Ao mesmo tempo não é um falso debate porque o samba só é samba na medida em que se afirma enquanto genuíno, e pertencente a uma tradição (isso, aliás, lembra um samba do Nelson Sargento, "o nosso falso amor é tão sincero"). Desse modo, afirmar que o Só pra Contrariar não faz samba de raiz é acusação grave, o mesmo que dizer que não faz samba. Todo samba é de raiz, mesmo quando inova. Almir Guineto surge fazendo um tipo de som bastante diferente daquele que fazia Ismael Silva, mas nunca deixou de se afirmar como pertencente à tradição de bambas do passado. Clara Nunes tinha um repertório muito similar ao de várias artistas da MPB e, no entanto, sempre afirmou sua ligação com o samba e com a cultura negra. É, portanto, encarada como sambista, a despeito de gravar Caetano Veloso e Luis Gonzaga. Mais do que fazer um determinado som, o sambista está em certo lugar, regido por leis próprias.

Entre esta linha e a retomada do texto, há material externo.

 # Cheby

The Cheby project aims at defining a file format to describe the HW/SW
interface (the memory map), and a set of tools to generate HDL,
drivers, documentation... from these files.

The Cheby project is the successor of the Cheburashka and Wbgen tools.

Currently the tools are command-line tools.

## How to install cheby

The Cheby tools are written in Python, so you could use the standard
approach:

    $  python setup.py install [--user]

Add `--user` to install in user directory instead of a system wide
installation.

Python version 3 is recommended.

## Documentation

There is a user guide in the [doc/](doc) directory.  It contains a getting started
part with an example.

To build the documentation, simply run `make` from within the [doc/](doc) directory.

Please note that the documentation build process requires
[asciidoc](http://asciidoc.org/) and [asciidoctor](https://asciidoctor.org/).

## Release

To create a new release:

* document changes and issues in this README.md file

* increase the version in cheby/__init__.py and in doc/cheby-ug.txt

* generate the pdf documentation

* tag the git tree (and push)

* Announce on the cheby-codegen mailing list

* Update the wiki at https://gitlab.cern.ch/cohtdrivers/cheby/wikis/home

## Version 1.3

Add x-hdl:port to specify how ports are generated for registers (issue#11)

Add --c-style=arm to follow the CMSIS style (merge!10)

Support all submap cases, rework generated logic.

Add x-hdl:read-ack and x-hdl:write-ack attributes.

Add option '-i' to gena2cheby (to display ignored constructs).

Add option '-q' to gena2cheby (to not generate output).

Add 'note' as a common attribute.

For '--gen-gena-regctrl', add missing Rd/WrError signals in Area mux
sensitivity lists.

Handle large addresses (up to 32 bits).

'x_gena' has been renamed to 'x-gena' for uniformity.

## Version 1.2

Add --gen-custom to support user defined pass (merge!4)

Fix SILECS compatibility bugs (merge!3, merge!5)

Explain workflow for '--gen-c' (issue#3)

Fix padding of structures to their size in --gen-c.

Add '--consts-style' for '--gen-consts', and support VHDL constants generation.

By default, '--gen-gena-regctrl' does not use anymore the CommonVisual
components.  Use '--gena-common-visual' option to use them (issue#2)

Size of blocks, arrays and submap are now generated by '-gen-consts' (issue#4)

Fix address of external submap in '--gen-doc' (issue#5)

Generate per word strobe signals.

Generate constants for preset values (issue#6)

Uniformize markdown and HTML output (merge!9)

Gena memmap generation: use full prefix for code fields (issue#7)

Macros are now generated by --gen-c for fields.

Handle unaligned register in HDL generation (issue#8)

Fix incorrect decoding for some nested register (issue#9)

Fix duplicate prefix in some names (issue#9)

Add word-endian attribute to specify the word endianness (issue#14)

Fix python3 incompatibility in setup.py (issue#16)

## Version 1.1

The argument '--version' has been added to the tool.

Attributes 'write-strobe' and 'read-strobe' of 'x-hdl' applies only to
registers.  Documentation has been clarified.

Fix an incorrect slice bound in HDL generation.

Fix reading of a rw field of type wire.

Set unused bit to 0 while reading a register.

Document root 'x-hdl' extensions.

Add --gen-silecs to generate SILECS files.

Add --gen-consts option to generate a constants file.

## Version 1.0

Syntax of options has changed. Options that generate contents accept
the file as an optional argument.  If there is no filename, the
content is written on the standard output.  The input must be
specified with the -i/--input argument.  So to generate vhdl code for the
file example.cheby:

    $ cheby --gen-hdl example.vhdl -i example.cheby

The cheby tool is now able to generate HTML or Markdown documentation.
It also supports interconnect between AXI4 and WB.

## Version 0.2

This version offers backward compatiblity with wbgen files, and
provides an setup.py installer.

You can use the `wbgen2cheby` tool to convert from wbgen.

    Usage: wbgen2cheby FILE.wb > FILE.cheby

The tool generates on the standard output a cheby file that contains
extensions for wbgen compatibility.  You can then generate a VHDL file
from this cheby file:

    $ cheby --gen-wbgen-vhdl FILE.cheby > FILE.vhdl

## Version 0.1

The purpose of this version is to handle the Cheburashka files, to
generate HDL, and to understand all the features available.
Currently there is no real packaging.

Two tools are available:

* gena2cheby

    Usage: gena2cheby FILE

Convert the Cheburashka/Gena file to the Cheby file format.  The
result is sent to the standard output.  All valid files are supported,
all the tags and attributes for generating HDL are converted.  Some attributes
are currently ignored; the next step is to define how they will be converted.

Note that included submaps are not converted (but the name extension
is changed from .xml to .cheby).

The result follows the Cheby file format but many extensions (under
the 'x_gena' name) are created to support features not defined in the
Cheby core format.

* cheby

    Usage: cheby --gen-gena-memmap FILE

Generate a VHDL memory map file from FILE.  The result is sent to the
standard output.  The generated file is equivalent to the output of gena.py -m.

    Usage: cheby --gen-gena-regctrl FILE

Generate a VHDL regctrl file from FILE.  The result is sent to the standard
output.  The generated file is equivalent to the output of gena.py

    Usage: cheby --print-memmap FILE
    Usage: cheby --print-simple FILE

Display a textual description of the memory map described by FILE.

A existência do grupo Raça Negra e seus variantes coloca portanto um problema estético bem espinhoso - principalmente porque os pagodeiros não estão nem aí para a conceituação teórica da coisa, transitando entre Legião Urbana, Roberto Carlos e Arlindo Cruz com a mesma facilidade, e deixando o cenário ainda mais confuso. Ao romper com aspectos tidos como essenciais ao samba - o pertencimento à tradição, o apego às raízes, certa instrumentação, temas, postura malandra - ao mesmo tempo em que não deixam de se afirmar enquanto sambistas (basta ver o que estão fazendo hoje todos esses caras) o pagode romântico revela o quanto dessa essencialidade é de fato exterior e fluída, sem com isso fazer com que ela deixe de ser essencial. É de fato impossível responder se o Raça Negra e outros grupos são samba ou música pop, porque eles são e não são, porque o samba é e não é. Dependendo do ângulo que se observe, eles podem ser. Ou não. Nesse sentido eles fazem com o samba aquilo que a Tropicália havia feito antes com a MPB - e um grupo como o Art Popular tem de fato algo de muito tropicalista, inclusive no sentido positivo de criatividade estética. Tudo pode ser samba, desde que direcionado em certo sentido. Porque o samba é estruturalmente inorgânico desde que se conhece por gente. Afinal, Caetano cantando Peninha é música brega ou MPB? E - questão mais interessante - será que isso, de fato, importa? Se sim, para quem?